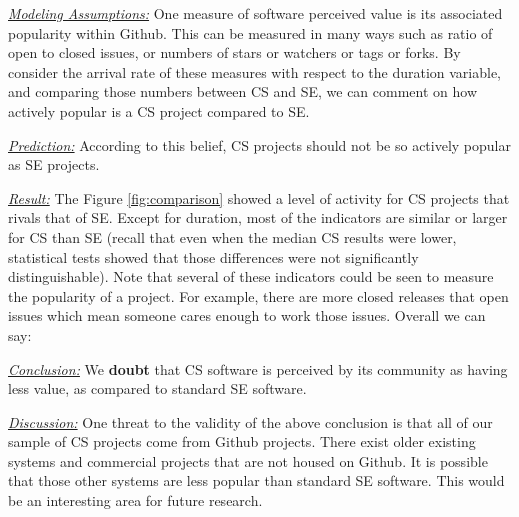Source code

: \documentclass[sigconf,review,anonymous]{acmart}
\newenvironment{RQ}{\vspace{1mm}\begin{tcolorbox}[enhanced,width=3.4in,size=fbox,colback=red!5!white,drop shadow southeast,sharp corners]}{\end{tcolorbox}}
\begin{document}
\noindent \textit{\underline{Modeling Assumptions:}} 
One measure of software perceived value is its associated popularity within Github. This can be measured in many ways such as ratio of open to closed issues, or
numbers of stars or watchers or tags or forks. By consider the arrival rate of these measures with respect to the duration variable, and comparing those numbers between CS and SE, we can comment on how actively popular is a CS project compared to SE.

\noindent \textit{\underline{Prediction:}} 
According to this belief, CS projects should not be so actively popular as SE projects.



\noindent \textit{\underline{Result:}} 
The Figure \ref{fig:comparison} showed a
level of activity for CS projects that rivals that of SE.
Except for duration, most of the indicators are similar or larger for CS than SE
(recall that even when the median CS results were lower, statistical tests showed that those differences
were not significantly distinguishable). Note that several of these indicators could be seen
to measure the popularity of a project. For example,
there are more closed releases that open issues which mean someone cares enough to work those issues.
Overall we can say:


\begin{RQ}
\textit{\underline{Conclusion:}} 
We  \textbf{doubt} that CS software is perceived by its community as having less value,
as compared to standard SE software.
\end{RQ}

\noindent \textit{\underline{Discussion:}} 
One threat to the validity of the above conclusion is that all of our sample of CS projects come from Github projects.
 There exist older existing systems and commercial projects that are not housed on Github. It is possible that those other systems are less popular than standard SE software. This would be an interesting area for future research.
  
\end{document}
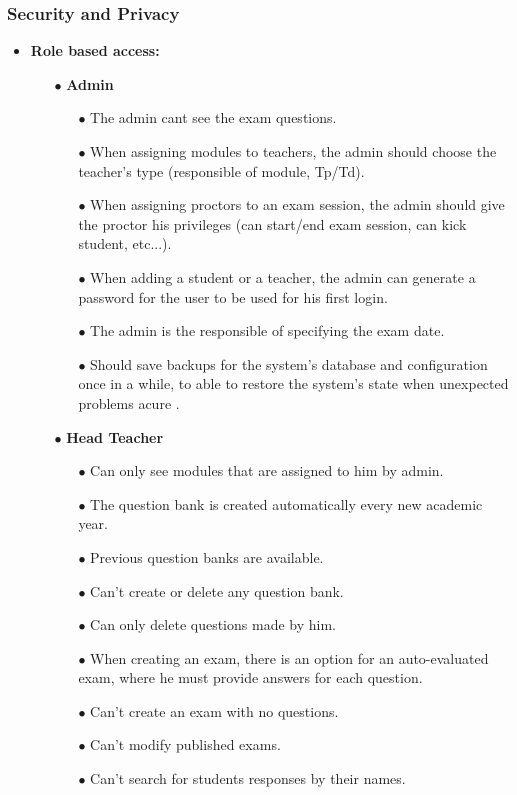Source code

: \documentclass[]{uc2pfecaneva}
\begin{document}
    \raggedright\subsubsection{Security and Privacy}

    \begin{itemize}
        \item\textbf{Role based access:}
        \begin{itemize}
            \item[$\bullet$]\textbf{Admin}
            \begin{itemize}
                \item[$\bullet$] The admin cant see the exam questions.
                \item[$\bullet$] When assigning modules to teachers, the admin should choose the teacher’s type (responsible of module, Tp/Td).
                \item[$\bullet$] When assigning proctors to an exam session, the admin should give the proctor his privileges (can start/end exam session, can kick student, etc...).
                \item[$\bullet$] When adding a student or a teacher, the admin can generate a password for the user to be used for his first login.
                \item[$\bullet$] The admin is the responsible of specifying the exam date.
                \item[$\bullet$] Should save backups for the system’s database and configuration once in a while, to able to restore the system’s state when  unexpected problems acure .
            \end{itemize}

            \item[$\bullet$]\textbf{Head Teacher}
            \begin{itemize}
                \item[$\bullet$] Can only see modules that are assigned to him by admin.
                \item[$\bullet$] The question bank is created automatically every new academic year.
                \item[$\bullet$] Previous question banks are available.
                \item[$\bullet$] Can’t create or delete any question bank.
                \item[$\bullet$] Can only delete questions made by him.
                \item[$\bullet$] When creating an exam, there is an option for an auto-evaluated exam, where he must provide answers for each question.
                \item[$\bullet$] Can’t create an exam with no questions.
                \item[$\bullet$] Can’t modify published exams.
                \item[$\bullet$] Can’t search for students responses by their names.
            \end{itemize}


\end{itemize}
\end{itemize}
\end{document}

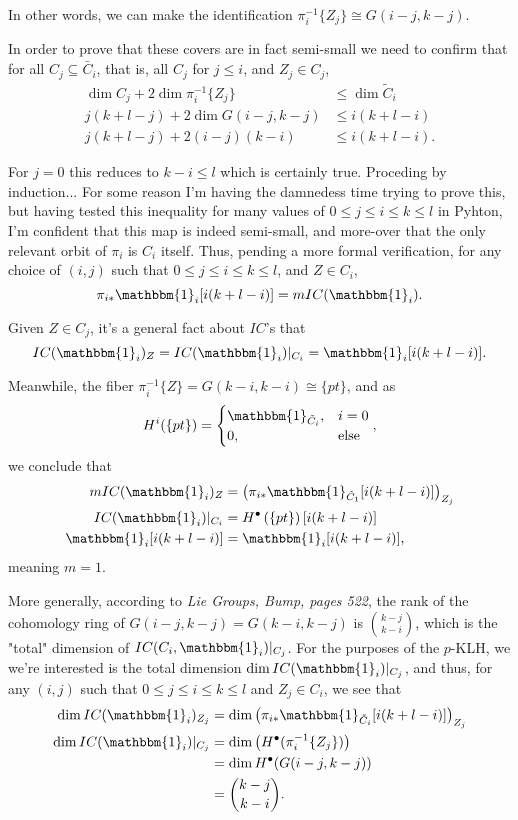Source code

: \documentclass{memoir}
\newcommand{\lb}{\left(}
\newcommand{\rb}{\right)}
\newcommand{\tx}{\text}
\theoremstyle{definition}
\begin{document}
	In other words, we can make the identification $\pi_i^{-1}\{Z_j\}\cong G(i-j, k-j)$.  
	
	In order to prove that these covers are in fact semi-small we need to confirm that for all $C_j\subseteq \bar{C}_i$, that is, all $C_j$ for $j\leq i$, and $Z_j\in C_j$,
	\begin{align*}
		\dim C_j+2\dim\pi_i^{-1}\{Z_j\}&\leq \dim\tilde{C}_i\\
		j(k+l-j)+2\dim G(i-j, k-j)&\leq i(k+l-i)\\
		j(k+l-j)+2(i-j)(k-i)&\leq i(k+l-i).
	\end{align*}

	For $j=0$ this reduces to $k-i\leq l$ which is certainly true.  
	Proceding by induction... For some reason I'm having the damnedess time trying to prove this, but having tested this inequality for many values of $0\leq j\leq i\leq k\leq l$ in Pyhton, I'm confident that this map is indeed semi-small, and more-over that the only relevant orbit of $\pi_i$ is $C_i$ itself.  
	Thus, pending a more formal verification, for any choice of $(i,j)$ such that $0\leq j\leq i\leq k\leq l$, and $Z\in C_i$,
	$$\pi_{i\ast}\mathbbm{1}_i[i(k+l-i)]=m IC(\mathbbm{1}_i).$$
	
	Given $Z\in C_j$, it's a general fact about $IC$'s that
	$$IC(\mathbbm{1}_i)_Z=IC(\mathbbm{1}_i)|_{C_i}=\mathbbm{1}_i[i(k+l-i)].$$
	
	Meanwhile, the fiber $\pi_i^{-1}\{Z\}=G(k-i, k-i)\cong\{pt\}$, and as
	$$H^i(\{pt\})=\begin{cases}
		\mathbbm{1}_{\tilde{C}_i}, & i=0 \\
		0, & \tx{else}
	\end{cases},$$
%
	we conclude that 
	\begin{align*}
	mIC(\mathbbm{1}_i)_Z&=\lb \pi_{i\ast}\mathbbm{1}_{\tilde{C}_1}[i(k+l-i)]\rb_{Z_j}\\
	IC(\mathbbm{1}_i)|_{C_i}&=H^\bullet\lb \{pt\}\rb[i(k+l-i)]\\
	\mathbbm{1}_i[i(k+l-i)]&=\mathbbm{1}_i[i(k+l-i)],
\end{align*}
%
	meaning $m=1$.  
	
	More generally, according to \emph{Lie Groups, Bump, pages 522}, the rank of the cohomology ring of $G(i-j, k-j)=G(k-i, k-j)$ is $\binom{k-j}{k-i}$, which is the "total" dimension of $IC(C_i, \mathbbm{1}_i)|_{C_j}$. 
	For the purposes of the $p$-KLH, we we're interested is the total dimension $\dim IC(\mathbbm{1}_i)|_{C_j}$, and thus, for any $(i,j)$ such that $0\leq j\leq i \leq k\leq l$ and $Z_j\in C_i$, we see that 
	\begin{align*}
		\dim IC(\mathbbm{1}_i)_{Z_j}&=\dim \lb\pi_{i\ast}\mathbbm{1}_{\tilde{C}_i}[i(k+l-i)]\rb_{Z_j}\\
		\dim IC(\mathbbm{1}_i)|_{C_j}&=\dim \lb H^\bullet(\pi_i^{-1}\{Z_j\})\rb\\
		&=\dim H^\bullet(G(i-j, k-j))\\
		&=\binom{k-j}{k-i}.
	\end{align*}
	
\end{document}
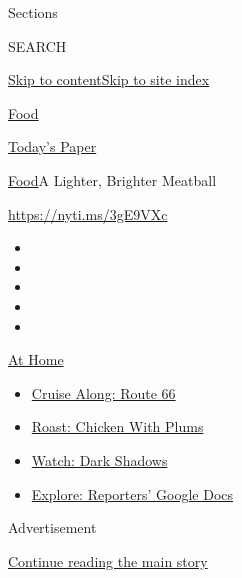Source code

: Sections

SEARCH

\protect\hyperlink{site-content}{Skip to
content}\protect\hyperlink{site-index}{Skip to site index}

\href{https://www.nytimes3xbfgragh.onion/section/food}{Food}

\href{https://myaccount.nytimes3xbfgragh.onion/auth/login?response_type=cookie\&client_id=vi}{}

\href{https://www.nytimes3xbfgragh.onion/section/todayspaper}{Today's
Paper}

\href{/section/food}{Food}\textbar{}A Lighter, Brighter Meatball

\url{https://nyti.ms/3gE9VXc}

\begin{itemize}
\item
\item
\item
\item
\item
\end{itemize}

\href{https://www.nytimes3xbfgragh.onion/spotlight/at-home?action=click\&pgtype=Article\&state=default\&region=TOP_BANNER\&context=at_home_menu}{At
Home}

\begin{itemize}
\tightlist
\item
  \href{https://www.nytimes3xbfgragh.onion/2020/09/07/travel/route-66.html?action=click\&pgtype=Article\&state=default\&region=TOP_BANNER\&context=at_home_menu}{Cruise
  Along: Route 66}
\item
  \href{https://www.nytimes3xbfgragh.onion/2020/09/04/dining/sheet-pan-chicken.html?action=click\&pgtype=Article\&state=default\&region=TOP_BANNER\&context=at_home_menu}{Roast:
  Chicken With Plums}
\item
  \href{https://www.nytimes3xbfgragh.onion/2020/09/04/arts/television/dark-shadows-stream.html?action=click\&pgtype=Article\&state=default\&region=TOP_BANNER\&context=at_home_menu}{Watch:
  Dark Shadows}
\item
  \href{https://www.nytimes3xbfgragh.onion/interactive/2020/at-home/even-more-reporters-editors-diaries-lists-recommendations.html?action=click\&pgtype=Article\&state=default\&region=TOP_BANNER\&context=at_home_menu}{Explore:
  Reporters' Google Docs}
\end{itemize}

Advertisement

\protect\hyperlink{after-top}{Continue reading the main story}

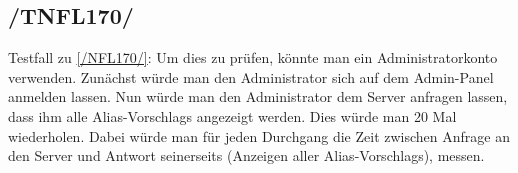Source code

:\subsection*{/TNFL170/}
\label{/TNFL170/} Testfall zu \ref{/NFL170/}: Um dies zu prüfen, könnte man ein \Gls{Administrator}konto verwenden. Zunächst würde man den \Gls{Administrator} sich auf dem \Gls{Admin-Panel} anmelden lassen. Nun würde man den \Gls{Administrator} dem \Gls{Server} anfragen lassen, dass ihm alle \Glspl{Alias-Vorschlag} angezeigt werden. Dies würde man 20 Mal wiederholen. Dabei würde man für jeden Durchgang die Zeit zwischen Anfrage an den \Gls{Server} und Antwort seinerseits (Anzeigen aller \Glspl{Alias-Vorschlag}), messen.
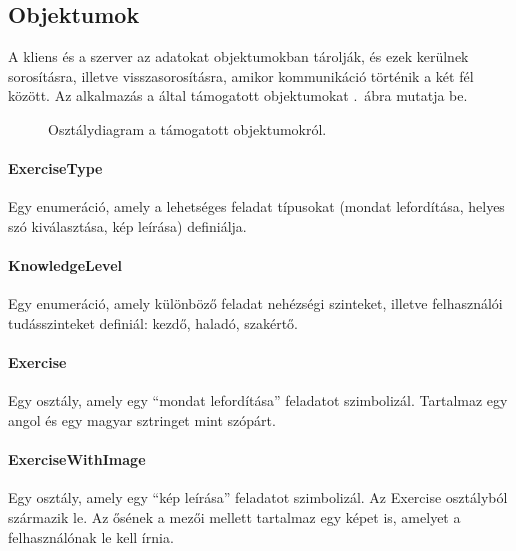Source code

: \documentclass[11pt, a4paper]{article}
\begin{document}
    \subsection{Objektumok}
    A kliens és a szerver az adatokat objektumokban tárolják, és ezek kerülnek sorosításra, illetve visszasorosításra, amikor kommunikáció történik a két fél között. Az alkalmazás a által támogatott objektumokat .~ábra mutatja be.
    
    \begin{figure}[htbp]
    	\center
    	\caption{Osztálydiagram a támogatott objektumokról.}
    	\label{fig:objects-uml}
    \end{figure}
    
    \paragraph{ExerciseType} Egy enumeráció, amely a lehetséges feladat típusokat (mondat lefordítása, helyes szó kiválasztása, kép leírása) definiálja.
    
    \paragraph{KnowledgeLevel} Egy enumeráció, amely különböző feladat nehézségi szinteket, illetve felhasználói tudásszinteket definiál: kezdő, haladó, szakértő.
    
    \paragraph{Exercise} Egy osztály, amely egy ``mondat lefordítása'' feladatot szimbolizál. Tartalmaz egy angol és egy magyar sztringet mint szópárt.
    
    \paragraph{ExerciseWithImage} Egy osztály, amely egy ``kép leírása'' feladatot szimbolizál. Az Exercise osztályból származik le. Az ősének a mezői mellett tartalmaz egy képet is, amelyet a felhasználónak le kell írnia.
    
\end{document}

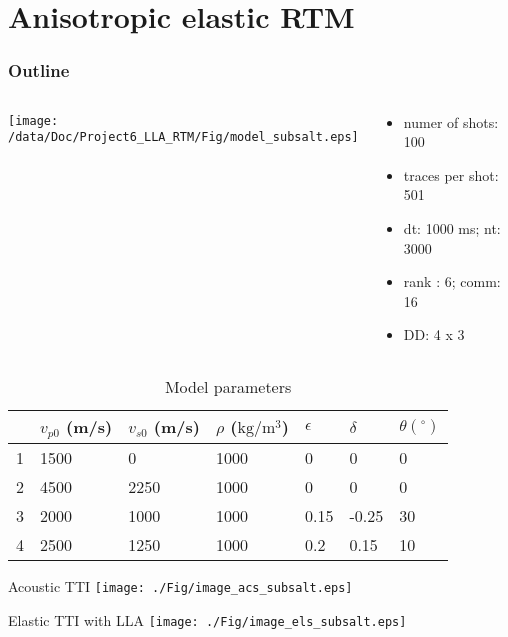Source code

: \documentclass[aspectratio=169]{beamer}
\begin{document}
\section{Anisotropic elastic RTM}
\begin{frame}
\frametitle{Outline}
\tableofcontents[currentsection]
\end{frame}
\begin{frame}
\begin{columns}
  \begin{column}{0.6\textwidth}
  \texttt{[image: /data/Doc/Project6\_LLA\_RTM/Fig/model\_subsalt.eps]}
  \end{column}
  \begin{column}{0.4\textwidth}
\begin{itemize}
\item{numer of shots: 100}
\item{traces per shot: 501}
\item{dt: 1000 ms; nt: 3000}
\item{rank : 6; comm: 16}
\item{DD: 4 x 3}
\end{itemize}
  \end{column}
\end{columns}

\begin{table}[]
\centering
\begin{tabular}{|l|l|l|l|l|l|l|}
\hline
  &  $v_{p0}$ (m/s) & $v_{s0}$ (m/s) & $\rho$ ($\mathrm{kg/m^3}$) & $\epsilon$ & $\delta$  & $\theta(^\circ)$ \\ \hline
1 & 1500     & 0        & 1000        & 0    & 0     & 0    \\ \hline
2 & 4500     & 2250     & 1000        & 0    & 0     & 0    \\ \hline
3 & 2000     & 1000     & 1000        & 0.15 & -0.25 & 30   \\ \hline
4 & 2500     & 1250     & 1000        & 0.2  & 0.15  & 10   \\ \hline
\end{tabular}
\caption{Model parameters}
\end{table}
\end{frame}
\begin{frame}{Acoustic TTI}
\center
  \texttt{[image: ./Fig/image\_acs\_subsalt.eps]}
\end{frame}
\begin{frame}{Elastic TTI with LLA}
\center
  \texttt{[image: ./Fig/image\_els\_subsalt.eps]}
\end{frame}
\end{document}

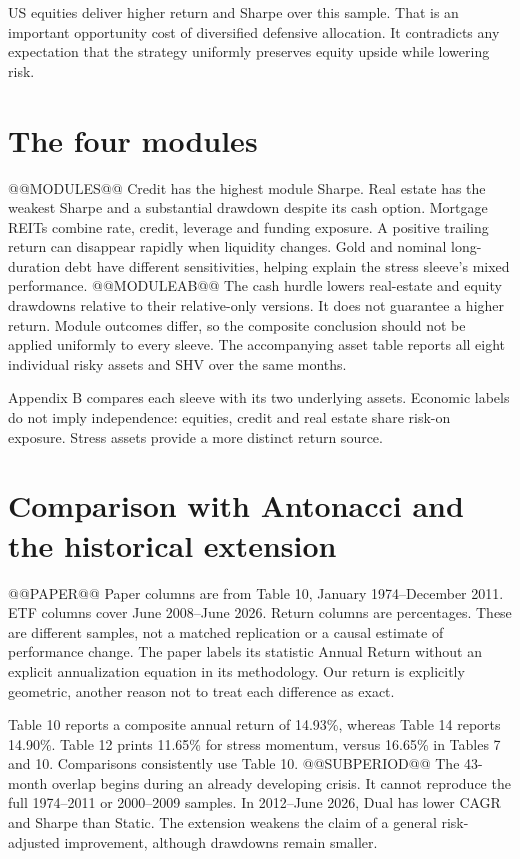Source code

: \documentclass[11pt,letterpaper]{article}
\begin{document}
US equities deliver higher return and Sharpe over this sample. That is an important opportunity cost of diversified defensive allocation. It contradicts any expectation that the strategy uniformly preserves equity upside while lowering risk.

\newpage
\section{The four modules}
@@MODULES@@
Credit has the highest module Sharpe. Real estate has the weakest Sharpe and a substantial drawdown despite its cash option. Mortgage REITs combine rate, credit, leverage and funding exposure. A positive trailing return can disappear rapidly when liquidity changes. Gold and nominal long-duration debt have different sensitivities, helping explain the stress sleeve's mixed performance.
@@MODULEAB@@
The cash hurdle lowers real-estate and equity drawdowns relative to their relative-only versions. It does not guarantee a higher return. Module outcomes differ, so the composite conclusion should not be applied uniformly to every sleeve. The accompanying asset table reports all eight individual risky assets and SHV over the same months.

Appendix B compares each sleeve with its two underlying assets. Economic labels do not imply independence: equities, credit and real estate share risk-on exposure. Stress assets provide a more distinct return source.

\newpage
\section{Comparison with Antonacci and the historical extension}
@@PAPER@@
Paper columns are from Table 10, January 1974--December 2011. ETF columns cover June 2008--June 2026. Return columns are percentages. These are different samples, not a matched replication or a causal estimate of performance change. The paper labels its statistic Annual Return without an explicit annualization equation in its methodology. Our return is explicitly geometric, another reason not to treat each difference as exact.

Table 10 reports a composite annual return of 14.93\%, whereas Table 14 reports 14.90\%. Table 12 prints 11.65\% for stress momentum, versus 16.65\% in Tables 7 and 10. Comparisons consistently use Table 10.
@@SUBPERIOD@@
The 43-month overlap begins during an already developing crisis. It cannot reproduce the full 1974--2011 or 2000--2009 samples. In 2012--June 2026, Dual has lower CAGR and Sharpe than Static. The extension weakens the claim of a general risk-adjusted improvement, although drawdowns remain smaller.
\end{document}
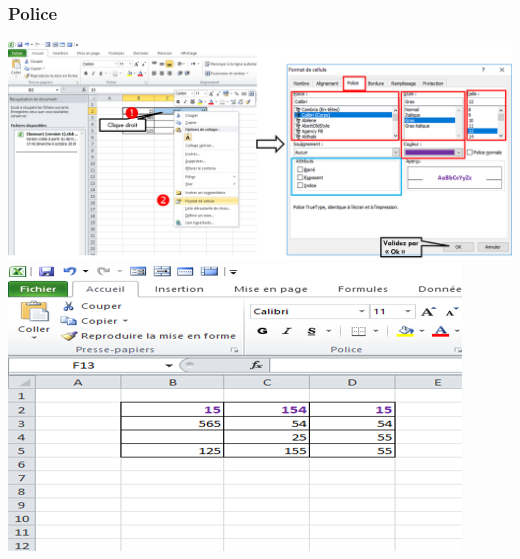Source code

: \subsubsection{Police}
\begin{center}  
	\includegraphics[scale=0.2,width= \linewidth]{img/police_text}
	\includegraphics[scale=0.2,width= \linewidth]{img/police_exemple}
\end{center}
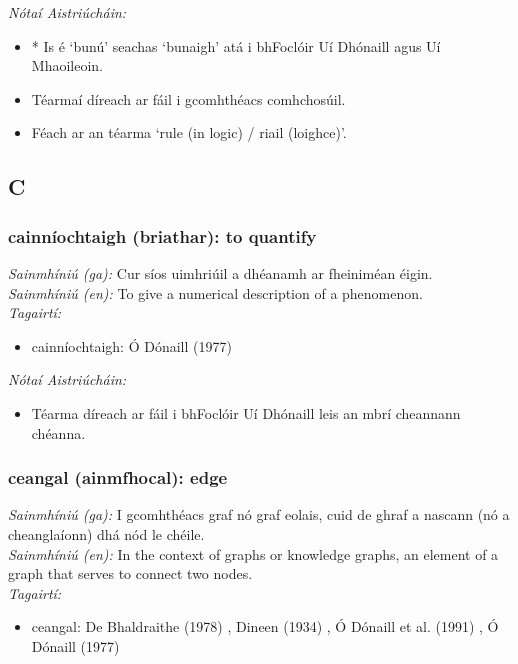 \documentclass{article}
\begin{document}
 \noindent \textit{Nótaí Aistriúcháin:}
\begin{itemize}
	\item * Is é `bunú' seachas `bunaigh' atá i bhFoclóir Uí Dhónaill agus Uí Mhaoileoin.
	\item Téarmaí díreach ar fáil i gcomhthéacs comhchosúil.
	\item Féach ar an téarma `rule (in logic) / riail (loighce)'.
\end{itemize}


\subsection*{C}

\subsubsection*{cainníochtaigh (briathar): to quantify}
 \noindent \textit{Sainmhíniú (ga):} Cur síos uimhriúil a dhéanamh ar fheiniméan éigin.
\\
 \noindent \textit{Sainmhíniú (en):} To give a numerical description of a phenomenon.
\\
 \noindent \textit{Tagairtí:}
\begin{itemize}
	\item cainníochtaigh: Ó Dónaill (1977) \cite{odonaill}
\end{itemize}

 \noindent \textit{Nótaí Aistriúcháin:}
\begin{itemize}
	\item Téarma díreach ar fáil i bhFoclóir Uí Dhónaill leis an mbrí cheannann chéanna.
\end{itemize}


\subsubsection*{ceangal (ainmfhocal): edge}
 \noindent \textit{Sainmhíniú (ga):} I gcomhthéacs graf nó graf eolais, cuid de ghraf a nascann (nó a cheanglaíonn) dhá nód le chéile.
\\
 \noindent \textit{Sainmhíniú (en):} In the context of graphs or knowledge graphs, an element of a graph that serves to connect two nodes.
\\
 \noindent \textit{Tagairtí:}
\begin{itemize}
	\item ceangal: De Bhaldraithe (1978) \cite{de-bhaldraithe}, Dineen (1934) \cite{dineen}, Ó Dónaill et al. (1991) \cite{focloir-beag}, Ó Dónaill (1977) \cite{odonaill}
\end{itemize}
\end{document}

- - -

**Exercise prompt**.
Once you have identified the lines above that contain "illetve", copy each of them.

**Answer to this problem**.
    A kliens és a szerver az adatokat objektumokban tárolják, és ezek kerülnek sorosításra, illetve visszasorosításra, amikor kommunikáció történik a két fél között. Az alkalmazás a által támogatott objektumokat .~ábra mutatja be.
    \paragraph{KnowledgeLevel} Egy enumeráció, amely különböző feladat nehézségi szinteket, illetve felhasználói tudásszinteket definiál: kezdő, haladó, szakértő.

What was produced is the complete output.